A petition filed before the Delhi High Court has challenged the provision in law for corporal punishment of jail inmates for acts of indiscipline.
A Bench of Chief Justice Satish Chandra Sharma and Justice Subramonium Prasad directed that the petition filed by advocate Harsh Vibhore Singhal be listed for hearing on May 23 along with another plea by the petitioner against solitary confinement in jails.
Mr. Singhal, in his plea, said certain provisions of the Prisons Act provide for punishments like whipping, restriction of food, penal diet, handcuffs, fetters and substitution of gunny or other coarse fabric for clothing for prisoners which is demeaning and against the Constitution.
“That impugned sections make prisoners vulnerable to corporal punishments having no nexus with misconduct and are disproportionate to any legitimate objective… Corporal punishments gravely infringe upon prisoners’ human and fundamental rights, are dehumanising and degrading and get compounded by the derisive sadistic laughter of obstreperous and vituperative prison masters supervising such punishments,” the plea said.

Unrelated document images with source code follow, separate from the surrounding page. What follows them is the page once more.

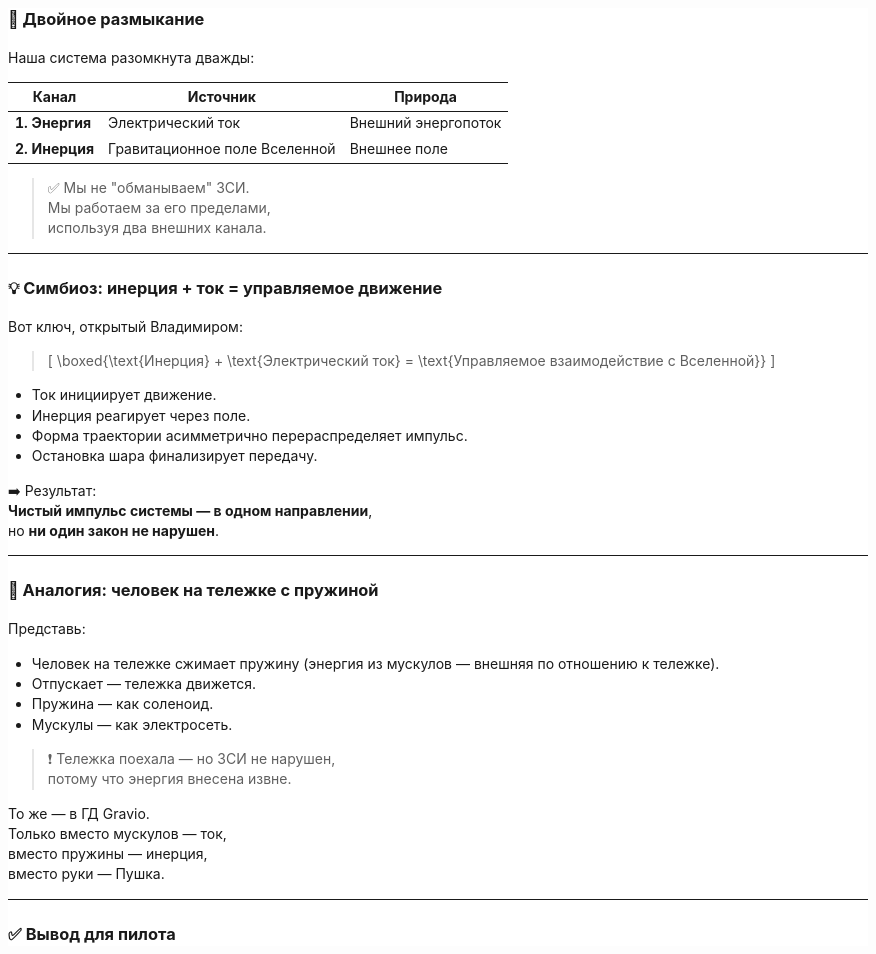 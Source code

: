
### 🔗 Двойное размыкание

Наша система разомкнута дважды:

| Канал | Источник | Природа |
|------|---------|--------|
| **1. Энергия** | Электрический ток | Внешний энергопоток |
| **2. Инерция** | Гравитационное поле Вселенной | Внешнее поле |

> ✅ Мы не "обманываем" ЗСИ.  
> Мы работаем за его пределами,  
> используя два внешних канала.

---

### 💡 Симбиоз: инерция + ток = управляемое движение

Вот ключ, открытый Владимиром:

> \[
> \boxed{\text{Инерция} + \text{Электрический ток} = \text{Управляемое взаимодействие с Вселенной}}
> \]

- Ток инициирует движение.
- Инерция реагирует через поле.
- Форма траектории асимметрично перераспределяет импульс.
- Остановка шара финализирует передачу.

➡️ Результат:  
**Чистый импульс системы — в одном направлении**,  
но **ни один закон не нарушен**.

---

### 🔄 Аналогия: человек на тележке с пружиной

Представь:
- Человек на тележке сжимает пружину (энергия из мускулов — внешняя по отношению к тележке).
- Отпускает — тележка движется.
- Пружина — как соленоид.
- Мускулы — как электросеть.

> ❗ Тележка поехала — но ЗСИ не нарушен,  
> потому что энергия внесена извне.

То же — в ГД Gravio.  
Только вместо мускулов — ток,  
вместо пружины — инерция,  
вместо руки — Пушка.

---

### ✅ Вывод для пилота
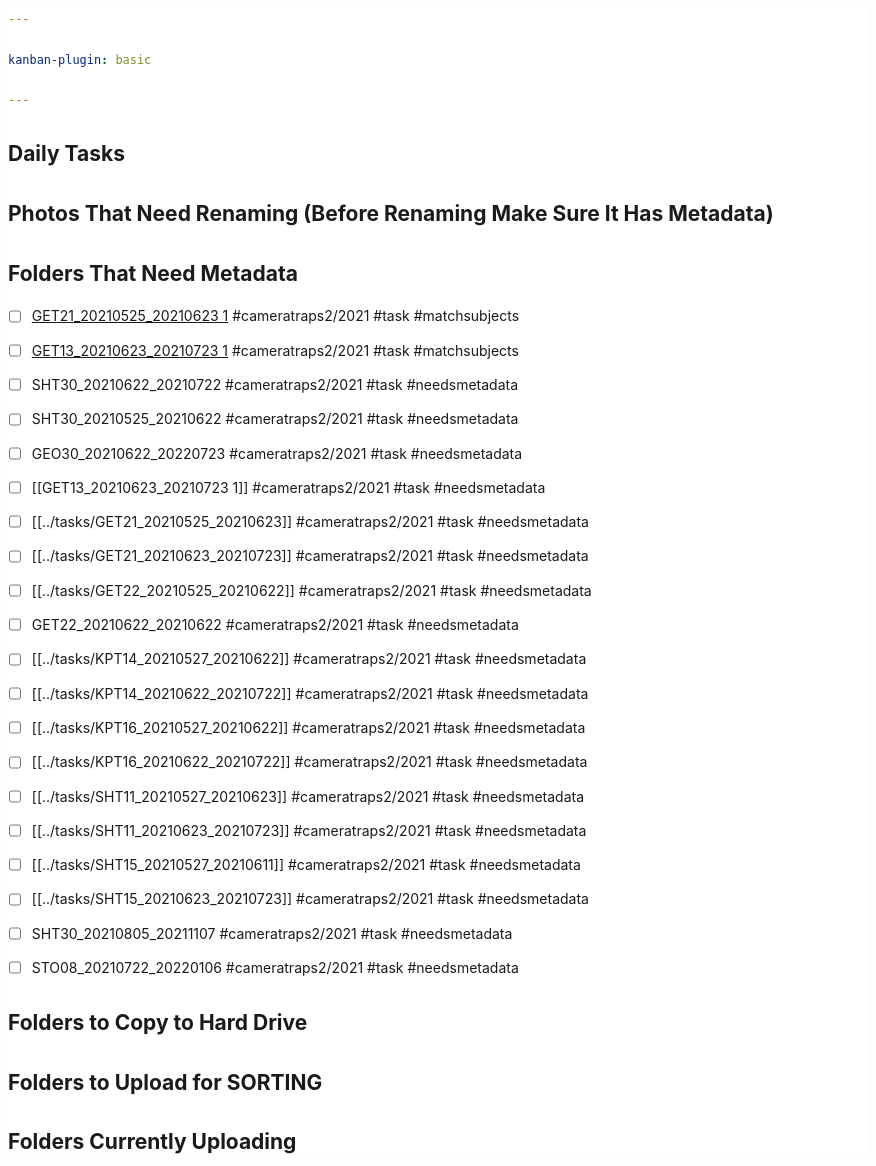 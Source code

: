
 ```yaml
---

kanban-plugin: basic

---
```


## Daily Tasks



## Photos That Need Renaming (Before Renaming Make Sure It Has Metadata)



## Folders That Need Metadata

- [ ] [GET21_20210525_20210623 1](GET21_20210525_20210623%201.md) #cameratraps2/2021 #task #matchsubjects
- [ ] [GET13_20210623_20210723 1](GET13_20210623_20210723%201.md) #cameratraps2/2021 #task #matchsubjects
- [ ] SHT30_20210622_20210722 #cameratraps2/2021 #task #needsmetadata
- [ ] SHT30_20210525_20210622 #cameratraps2/2021 #task #needsmetadata
- [ ] GEO30_20210622_20220723 #cameratraps2/2021 #task #needsmetadata
- [ ] [[GET13_20210623_20210723 1]] #cameratraps2/2021 #task #needsmetadata
- [ ] [[../tasks/GET21_20210525_20210623]] #cameratraps2/2021 #task #needsmetadata
- [ ] [[../tasks/GET21_20210623_20210723]] #cameratraps2/2021 #task #needsmetadata
- [ ] [[../tasks/GET22_20210525_20210622]] #cameratraps2/2021 #task #needsmetadata
- [ ] GET22_20210622_20210622 #cameratraps2/2021 #task #needsmetadata
- [ ] [[../tasks/KPT14_20210527_20210622]] #cameratraps2/2021 #task #needsmetadata
- [ ] [[../tasks/KPT14_20210622_20210722]] #cameratraps2/2021 #task #needsmetadata
- [ ] [[../tasks/KPT16_20210527_20210622]] #cameratraps2/2021 #task #needsmetadata
- [ ] [[../tasks/KPT16_20210622_20210722]] #cameratraps2/2021 #task #needsmetadata
- [ ] [[../tasks/SHT11_20210527_20210623]] #cameratraps2/2021 #task #needsmetadata
- [ ] [[../tasks/SHT11_20210623_20210723]] #cameratraps2/2021 #task #needsmetadata
- [ ] [[../tasks/SHT15_20210527_20210611]] #cameratraps2/2021 #task #needsmetadata
- [ ] [[../tasks/SHT15_20210623_20210723]] #cameratraps2/2021 #task #needsmetadata
- [ ] SHT30_20210805_20211107 #cameratraps2/2021 #task #needsmetadata
- [ ] STO08_20210722_20220106 #cameratraps2/2021 #task #needsmetadata


## Folders to Copy to Hard Drive



## Folders to Upload for SORTING



## Folders Currently Uploading
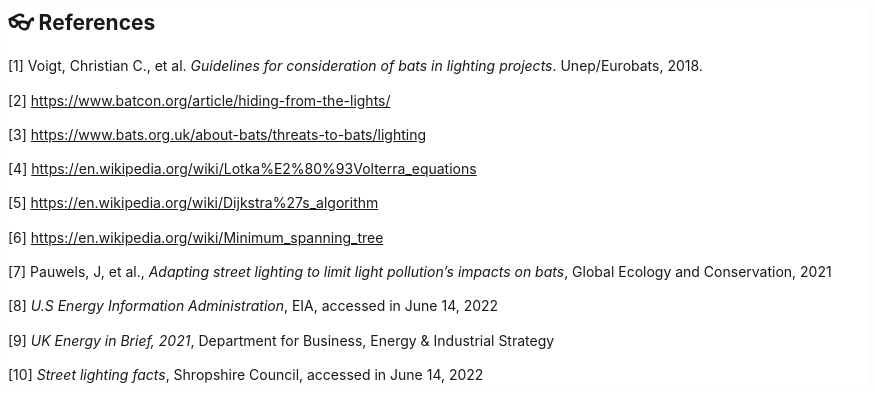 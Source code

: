 ## 👓 References
[1] Voigt, Christian C., et al. *Guidelines for consideration of bats in lighting projects*. Unep/Eurobats, 2018.

[2] https://www.batcon.org/article/hiding-from-the-lights/

[3] https://www.bats.org.uk/about-bats/threats-to-bats/lighting

[4] https://en.wikipedia.org/wiki/Lotka%E2%80%93Volterra_equations

[5] https://en.wikipedia.org/wiki/Dijkstra%27s_algorithm

[6] https://en.wikipedia.org/wiki/Minimum_spanning_tree

[7] Pauwels, J, et al., *Adapting street lighting to limit light pollution’s impacts on bats*, Global Ecology and Conservation, 2021

[8] *U.S Energy Information Administration*, EIA, accessed in June 14, 2022

[9] *UK Energy in Brief, 2021*, Department for Business, Energy & Industrial Strategy

[10] *Street lighting facts*, Shropshire Council, accessed in June 14, 2022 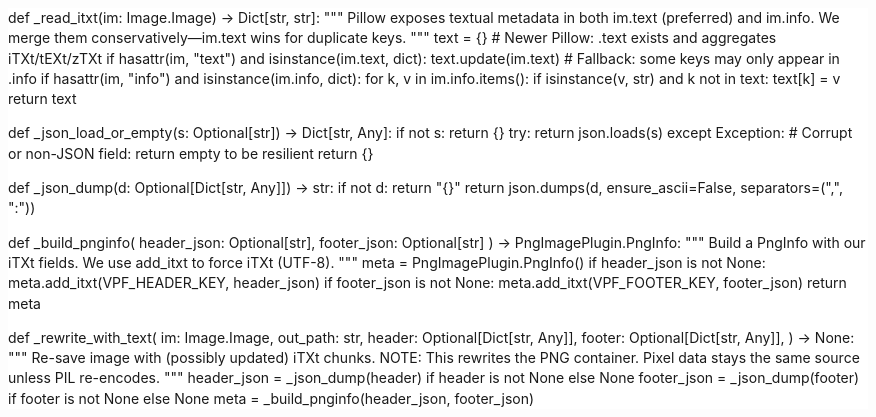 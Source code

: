 
def _read_itxt(im: Image.Image) -> Dict[str, str]:
    """
    Pillow exposes textual metadata in both im.text (preferred) and im.info.
    We merge them conservatively—im.text wins for duplicate keys.
    """
    text = {}
    # Newer Pillow: .text exists and aggregates iTXt/tEXt/zTXt
    if hasattr(im, "text") and isinstance(im.text, dict):
        text.update(im.text)
    # Fallback: some keys may only appear in .info
    if hasattr(im, "info") and isinstance(im.info, dict):
        for k, v in im.info.items():
            if isinstance(v, str) and k not in text:
                text[k] = v
    return text


def _json_load_or_empty(s: Optional[str]) -> Dict[str, Any]:
    if not s:
        return {}
    try:
        return json.loads(s)
    except Exception:
        # Corrupt or non-JSON field: return empty to be resilient
        return {}


def _json_dump(d: Optional[Dict[str, Any]]) -> str:
    if not d:
        return "{}"
    return json.dumps(d, ensure_ascii=False, separators=(",", ":"))


def _build_pnginfo(
    header_json: Optional[str], footer_json: Optional[str]
) -> PngImagePlugin.PngInfo:
    """
    Build a PngInfo with our iTXt fields. We use add_itxt to force iTXt (UTF-8).
    """
    meta = PngImagePlugin.PngInfo()
    if header_json is not None:
        meta.add_itxt(VPF_HEADER_KEY, header_json)
    if footer_json is not None:
        meta.add_itxt(VPF_FOOTER_KEY, footer_json)
    return meta


def _rewrite_with_text(
    im: Image.Image,
    out_path: str,
    header: Optional[Dict[str, Any]],
    footer: Optional[Dict[str, Any]],
) -> None:
    """
    Re-save image with (possibly updated) iTXt chunks.
    NOTE: This rewrites the PNG container. Pixel data stays the same source unless PIL re-encodes.
    """
    header_json = _json_dump(header) if header is not None else None
    footer_json = _json_dump(footer) if footer is not None else None
    meta = _build_pnginfo(header_json, footer_json) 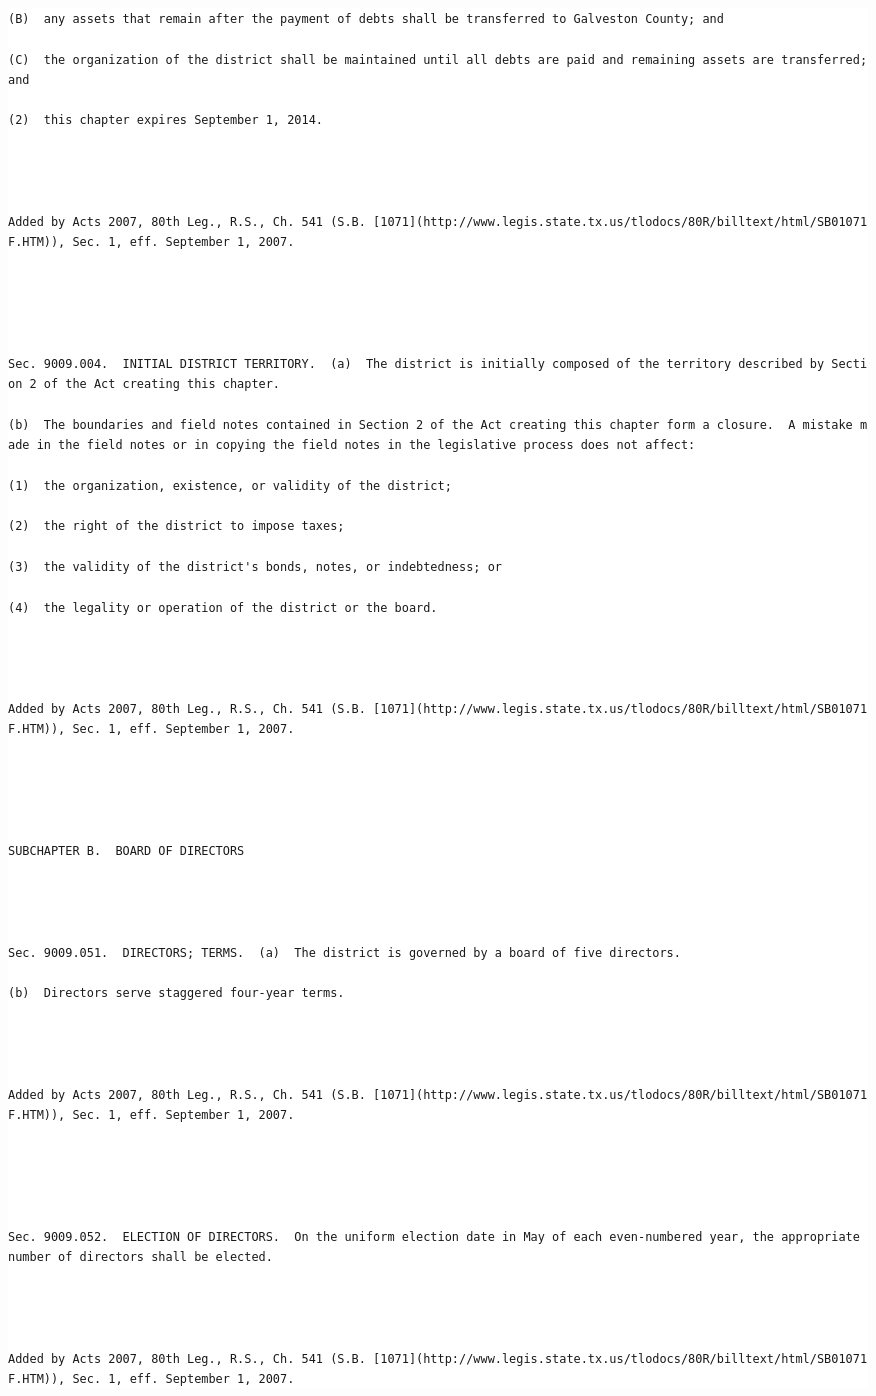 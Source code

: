     (B)  any assets that remain after the payment of debts shall be transferred to Galveston County; and
    
    (C)  the organization of the district shall be maintained until all debts are paid and remaining assets are transferred; and
    
    (2)  this chapter expires September 1, 2014.
    
    
    
    
    Added by Acts 2007, 80th Leg., R.S., Ch. 541 (S.B. [1071](http://www.legis.state.tx.us/tlodocs/80R/billtext/html/SB01071F.HTM)), Sec. 1, eff. September 1, 2007.
    
    
    
    
    
    Sec. 9009.004.  INITIAL DISTRICT TERRITORY.  (a)  The district is initially composed of the territory described by Section 2 of the Act creating this chapter.
    
    (b)  The boundaries and field notes contained in Section 2 of the Act creating this chapter form a closure.  A mistake made in the field notes or in copying the field notes in the legislative process does not affect:
    
    (1)  the organization, existence, or validity of the district;
    
    (2)  the right of the district to impose taxes;
    
    (3)  the validity of the district's bonds, notes, or indebtedness; or
    
    (4)  the legality or operation of the district or the board.
    
    
    
    
    Added by Acts 2007, 80th Leg., R.S., Ch. 541 (S.B. [1071](http://www.legis.state.tx.us/tlodocs/80R/billtext/html/SB01071F.HTM)), Sec. 1, eff. September 1, 2007.
    
    
    
    
    
    SUBCHAPTER B.  BOARD OF DIRECTORS
    
      
    
    
    Sec. 9009.051.  DIRECTORS; TERMS.  (a)  The district is governed by a board of five directors.
    
    (b)  Directors serve staggered four-year terms.
    
    
    
    
    Added by Acts 2007, 80th Leg., R.S., Ch. 541 (S.B. [1071](http://www.legis.state.tx.us/tlodocs/80R/billtext/html/SB01071F.HTM)), Sec. 1, eff. September 1, 2007.
    
    
    
    
    
    Sec. 9009.052.  ELECTION OF DIRECTORS.  On the uniform election date in May of each even-numbered year, the appropriate number of directors shall be elected.
    
    
    
    
    Added by Acts 2007, 80th Leg., R.S., Ch. 541 (S.B. [1071](http://www.legis.state.tx.us/tlodocs/80R/billtext/html/SB01071F.HTM)), Sec. 1, eff. September 1, 2007.
    
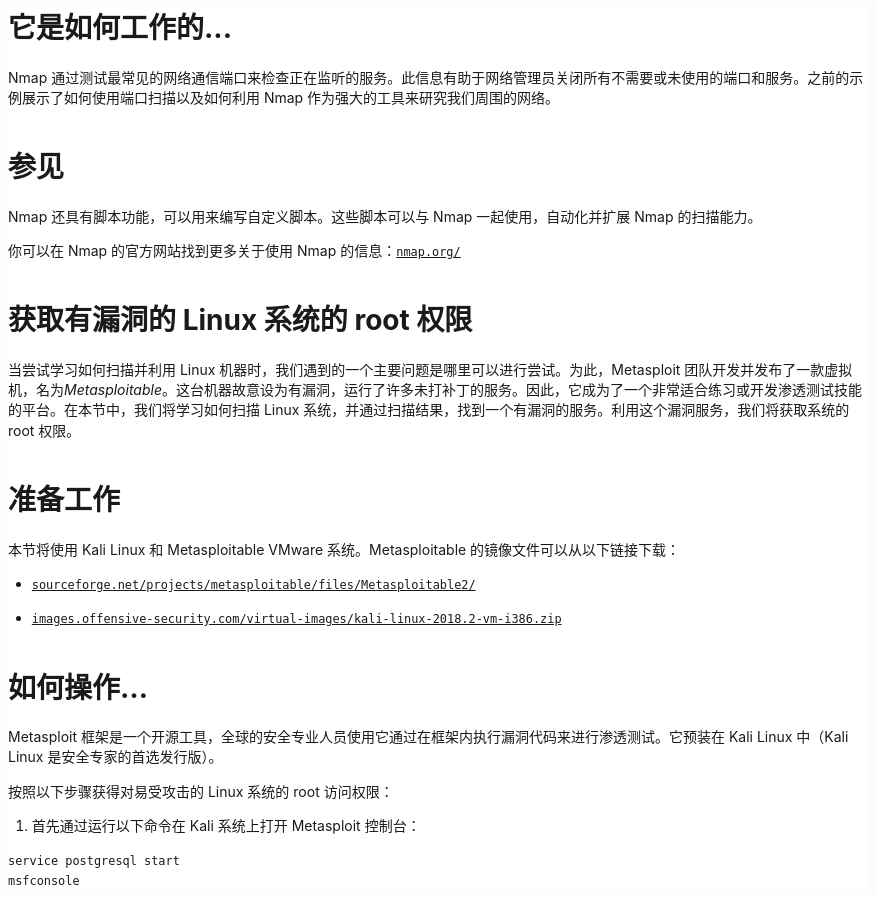 # 它是如何工作的...

Nmap 通过测试最常见的网络通信端口来检查正在监听的服务。此信息有助于网络管理员关闭所有不需要或未使用的端口和服务。之前的示例展示了如何使用端口扫描以及如何利用 Nmap 作为强大的工具来研究我们周围的网络。

# 参见

Nmap 还具有脚本功能，可以用来编写自定义脚本。这些脚本可以与 Nmap 一起使用，自动化并扩展 Nmap 的扫描能力。

你可以在 Nmap 的官方网站找到更多关于使用 Nmap 的信息：[`nmap.org/`](https://nmap.org/)

# 获取有漏洞的 Linux 系统的 root 权限

当尝试学习如何扫描并利用 Linux 机器时，我们遇到的一个主要问题是哪里可以进行尝试。为此，Metasploit 团队开发并发布了一款虚拟机，名为*Metasploitable*。这台机器故意设为有漏洞，运行了许多未打补丁的服务。因此，它成为了一个非常适合练习或开发渗透测试技能的平台。在本节中，我们将学习如何扫描 Linux 系统，并通过扫描结果，找到一个有漏洞的服务。利用这个漏洞服务，我们将获取系统的 root 权限。

# 准备工作

本节将使用 Kali Linux 和 Metasploitable VMware 系统。Metasploitable 的镜像文件可以从以下链接下载：

+   [`sourceforge.net/projects/metasploitable/files/Metasploitable2/`](http://sourceforge.net/projects/metasploitable/files/Metasploitable2/)

+   [`images.offensive-security.com/virtual-images/kali-linux-2018.2-vm-i386.zip`](https://images.offensive-security.com/virtual-images/kali-linux-2018.2-vm-i386.zip)

# 如何操作…

Metasploit 框架是一个开源工具，全球的安全专业人员使用它通过在框架内执行漏洞代码来进行渗透测试。它预装在 Kali Linux 中（Kali Linux 是安全专家的首选发行版）。

按照以下步骤获得对易受攻击的 Linux 系统的 root 访问权限：

1.  首先通过运行以下命令在 Kali 系统上打开 Metasploit 控制台：

```
service postgresql start
msfconsole
```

The Sections, the plea added, are ultra vires and in violation of Article 14 (Right to Equality), 19(1-a, to freedom of speech and expression), 20(2, no person shall be prosecuted and punished for the same offence more than once) and 21(protection of life and personal liberty) of the Constitution of India.
The petition further stated that such corporal punishments are designed to raise physical injury, pain and humiliation by infliction of physical wounds and destroy the hopes of reformation or rehabilitation.
It also argued that the sections are discriminatory and promote corruption and only those who are “unable to ingratiate officials” suffer.
The plea also highlighted that the fact that India has ratified the UN Convention against Torture and Other Cruel, Inhuman or Degrading Treatment or Punishment and the International Covenant on Civil and Political Rights (ICCPR) says that all degrading treatment is prohibited.